Lady Emily stifled a despairing yawn. Not a word had she been able to say about her Woodbastwick cows, which she was inwardly comparing with Allan's black muzzled Jerseys, grazing on the other side of the sunk fence. Heartfelt was her gratitude to Mrs. Mornington when that lady suddenly wheeled round from a confidential talk with the Vicar and interrupted Mrs. Roebuck's journey across the Cordilleras by an inquiry about the Suffolk branches of the Guild for supplying warm and comfortable raiment to the deserving poor.

"I hope you have a branch in your neighbourhood," she said.

"Yes, indeed we have. I am a slave to the Guild all the winter. One can't make flannel petticoats and things in summer, you know."

"I can," retorted Mrs. Mornington, decisively.

"What, on a broiling day in August! when the very sight of flannel puts one in a fever?"

"I am not so impressionable. The things are wanted in October, and July and August are quite late enough for getting them ready."

"I subscribe to these institutions," Mrs. Roebuck remarked languidly. "I never work for them. Life isn't long enough."

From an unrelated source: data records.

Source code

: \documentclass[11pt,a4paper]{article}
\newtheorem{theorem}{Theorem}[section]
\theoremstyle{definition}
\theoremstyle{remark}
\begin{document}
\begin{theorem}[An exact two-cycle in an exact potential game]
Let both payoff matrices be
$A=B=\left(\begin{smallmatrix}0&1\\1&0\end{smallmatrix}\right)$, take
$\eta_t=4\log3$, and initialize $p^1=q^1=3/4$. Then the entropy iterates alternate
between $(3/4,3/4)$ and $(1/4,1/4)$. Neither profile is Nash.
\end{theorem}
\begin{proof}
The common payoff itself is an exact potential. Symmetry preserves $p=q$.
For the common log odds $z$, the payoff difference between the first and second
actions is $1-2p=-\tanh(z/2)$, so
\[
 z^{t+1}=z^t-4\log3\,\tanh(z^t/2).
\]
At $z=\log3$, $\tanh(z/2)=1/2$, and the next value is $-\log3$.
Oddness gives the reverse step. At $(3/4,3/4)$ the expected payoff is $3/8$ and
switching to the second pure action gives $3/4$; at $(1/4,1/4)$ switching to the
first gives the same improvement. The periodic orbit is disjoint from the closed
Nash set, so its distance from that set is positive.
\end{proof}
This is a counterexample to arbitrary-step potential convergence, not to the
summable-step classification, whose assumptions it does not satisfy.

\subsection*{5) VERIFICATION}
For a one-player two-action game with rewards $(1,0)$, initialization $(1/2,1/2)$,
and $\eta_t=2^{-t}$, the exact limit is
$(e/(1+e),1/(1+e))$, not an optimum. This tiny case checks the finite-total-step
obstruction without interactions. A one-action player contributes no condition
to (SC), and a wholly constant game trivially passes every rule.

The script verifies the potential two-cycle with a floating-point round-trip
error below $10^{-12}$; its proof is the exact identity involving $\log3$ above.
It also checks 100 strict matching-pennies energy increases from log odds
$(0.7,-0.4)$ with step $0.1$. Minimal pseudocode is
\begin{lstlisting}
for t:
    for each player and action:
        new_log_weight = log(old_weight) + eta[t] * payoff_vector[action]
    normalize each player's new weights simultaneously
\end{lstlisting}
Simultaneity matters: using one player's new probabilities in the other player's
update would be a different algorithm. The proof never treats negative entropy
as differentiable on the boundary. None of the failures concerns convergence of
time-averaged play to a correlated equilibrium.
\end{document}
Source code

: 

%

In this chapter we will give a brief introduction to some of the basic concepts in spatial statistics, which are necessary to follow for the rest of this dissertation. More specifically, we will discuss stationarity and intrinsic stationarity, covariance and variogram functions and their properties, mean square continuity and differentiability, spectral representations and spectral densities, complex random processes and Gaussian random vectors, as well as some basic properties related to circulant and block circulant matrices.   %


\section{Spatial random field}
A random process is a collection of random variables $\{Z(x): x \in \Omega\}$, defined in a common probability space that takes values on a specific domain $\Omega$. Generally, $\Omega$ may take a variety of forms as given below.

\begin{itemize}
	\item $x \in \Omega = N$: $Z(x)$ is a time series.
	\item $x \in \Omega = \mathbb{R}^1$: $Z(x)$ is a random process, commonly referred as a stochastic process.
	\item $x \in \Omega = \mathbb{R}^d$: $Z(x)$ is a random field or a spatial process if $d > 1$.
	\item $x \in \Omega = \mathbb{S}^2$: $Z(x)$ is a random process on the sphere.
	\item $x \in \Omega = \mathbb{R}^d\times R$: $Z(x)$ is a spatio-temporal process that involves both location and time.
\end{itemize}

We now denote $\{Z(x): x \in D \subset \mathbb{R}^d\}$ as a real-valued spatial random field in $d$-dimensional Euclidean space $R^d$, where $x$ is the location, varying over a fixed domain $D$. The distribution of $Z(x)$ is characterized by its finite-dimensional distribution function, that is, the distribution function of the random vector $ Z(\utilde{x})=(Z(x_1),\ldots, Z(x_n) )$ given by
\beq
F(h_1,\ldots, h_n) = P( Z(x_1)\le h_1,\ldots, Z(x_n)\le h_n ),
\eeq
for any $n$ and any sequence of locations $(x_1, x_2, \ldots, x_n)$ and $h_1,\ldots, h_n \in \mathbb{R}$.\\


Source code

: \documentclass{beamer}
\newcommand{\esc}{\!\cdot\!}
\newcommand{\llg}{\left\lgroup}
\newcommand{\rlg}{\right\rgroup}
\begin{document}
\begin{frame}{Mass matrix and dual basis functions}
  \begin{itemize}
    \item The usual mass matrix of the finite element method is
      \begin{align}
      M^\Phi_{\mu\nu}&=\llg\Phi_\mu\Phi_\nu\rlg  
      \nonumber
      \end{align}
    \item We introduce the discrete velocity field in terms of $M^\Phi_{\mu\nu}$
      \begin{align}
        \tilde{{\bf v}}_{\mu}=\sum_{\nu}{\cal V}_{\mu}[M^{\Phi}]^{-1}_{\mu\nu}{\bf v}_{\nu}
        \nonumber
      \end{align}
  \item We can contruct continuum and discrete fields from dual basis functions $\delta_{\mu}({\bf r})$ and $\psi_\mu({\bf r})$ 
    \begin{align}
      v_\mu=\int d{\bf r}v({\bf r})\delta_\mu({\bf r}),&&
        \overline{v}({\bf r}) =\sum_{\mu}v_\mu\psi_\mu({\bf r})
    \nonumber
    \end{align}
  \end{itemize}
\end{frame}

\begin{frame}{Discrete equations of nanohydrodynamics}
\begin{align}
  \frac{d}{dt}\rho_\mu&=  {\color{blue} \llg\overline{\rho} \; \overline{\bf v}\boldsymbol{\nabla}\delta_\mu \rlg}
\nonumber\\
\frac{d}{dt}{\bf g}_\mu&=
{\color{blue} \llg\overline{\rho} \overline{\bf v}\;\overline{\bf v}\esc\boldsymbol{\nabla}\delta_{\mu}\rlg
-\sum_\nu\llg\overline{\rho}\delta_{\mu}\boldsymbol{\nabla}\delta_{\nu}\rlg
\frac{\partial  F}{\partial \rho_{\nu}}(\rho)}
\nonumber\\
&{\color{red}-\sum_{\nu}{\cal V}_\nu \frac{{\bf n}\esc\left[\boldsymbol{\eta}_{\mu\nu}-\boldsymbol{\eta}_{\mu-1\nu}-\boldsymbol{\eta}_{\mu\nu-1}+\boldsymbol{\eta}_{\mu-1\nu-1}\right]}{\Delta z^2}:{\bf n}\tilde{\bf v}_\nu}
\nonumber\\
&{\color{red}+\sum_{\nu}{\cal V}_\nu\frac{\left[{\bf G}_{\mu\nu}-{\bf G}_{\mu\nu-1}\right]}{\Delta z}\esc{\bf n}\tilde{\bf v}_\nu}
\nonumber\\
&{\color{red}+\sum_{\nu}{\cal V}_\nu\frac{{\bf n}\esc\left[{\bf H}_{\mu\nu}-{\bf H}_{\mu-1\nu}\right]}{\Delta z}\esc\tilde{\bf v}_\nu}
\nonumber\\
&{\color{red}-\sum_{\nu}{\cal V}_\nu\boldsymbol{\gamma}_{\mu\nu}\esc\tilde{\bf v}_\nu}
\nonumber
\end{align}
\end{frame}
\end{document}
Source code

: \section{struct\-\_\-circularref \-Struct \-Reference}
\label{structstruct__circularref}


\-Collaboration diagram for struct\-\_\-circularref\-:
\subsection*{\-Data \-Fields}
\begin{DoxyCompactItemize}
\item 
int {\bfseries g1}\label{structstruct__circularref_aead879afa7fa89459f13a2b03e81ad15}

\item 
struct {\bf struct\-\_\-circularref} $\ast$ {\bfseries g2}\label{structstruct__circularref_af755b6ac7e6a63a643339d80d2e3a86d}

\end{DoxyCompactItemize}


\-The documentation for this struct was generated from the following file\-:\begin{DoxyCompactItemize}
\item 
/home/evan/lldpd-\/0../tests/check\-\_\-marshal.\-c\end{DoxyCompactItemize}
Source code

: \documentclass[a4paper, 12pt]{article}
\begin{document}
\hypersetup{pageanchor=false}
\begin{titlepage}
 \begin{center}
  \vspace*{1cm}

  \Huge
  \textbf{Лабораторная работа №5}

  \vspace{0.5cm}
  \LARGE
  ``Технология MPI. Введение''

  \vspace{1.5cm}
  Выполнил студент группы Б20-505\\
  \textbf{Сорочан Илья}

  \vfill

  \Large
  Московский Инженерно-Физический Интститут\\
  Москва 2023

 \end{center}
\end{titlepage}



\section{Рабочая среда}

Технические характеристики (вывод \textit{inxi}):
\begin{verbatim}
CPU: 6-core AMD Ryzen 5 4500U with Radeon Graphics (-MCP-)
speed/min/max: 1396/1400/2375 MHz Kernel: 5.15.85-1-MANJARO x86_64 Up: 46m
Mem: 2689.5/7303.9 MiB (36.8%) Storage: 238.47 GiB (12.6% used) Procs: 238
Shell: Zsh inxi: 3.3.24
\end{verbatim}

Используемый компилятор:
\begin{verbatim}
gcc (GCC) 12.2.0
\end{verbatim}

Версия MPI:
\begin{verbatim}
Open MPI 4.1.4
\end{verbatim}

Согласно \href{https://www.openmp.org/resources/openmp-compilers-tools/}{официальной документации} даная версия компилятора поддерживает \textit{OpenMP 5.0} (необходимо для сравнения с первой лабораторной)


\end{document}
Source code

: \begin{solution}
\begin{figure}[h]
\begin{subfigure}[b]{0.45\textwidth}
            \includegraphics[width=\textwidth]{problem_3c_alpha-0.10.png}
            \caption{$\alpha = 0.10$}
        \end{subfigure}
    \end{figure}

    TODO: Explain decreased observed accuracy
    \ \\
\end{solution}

"Then you never have the right kind of feeling about your poorer fellow-creatures," said Mrs. Mornington. "It is the doing something for them, using one's own hand and eye and thought for the poor toiling creatures, sacrificing some little leisure and some little fad to making them more comfortable—it is that kind of thing which brings the idea of that harder world home to one."

"Ah, how nice it is of you dear ladies to sacrifice yourselves like that; but you couldn't do it after a June and July in London. If you had seen what a poor creature I looked when we took our seats in the club train for Homburg——"

Mrs. Mornington tucked her arm under Lady Emily's and walked her away.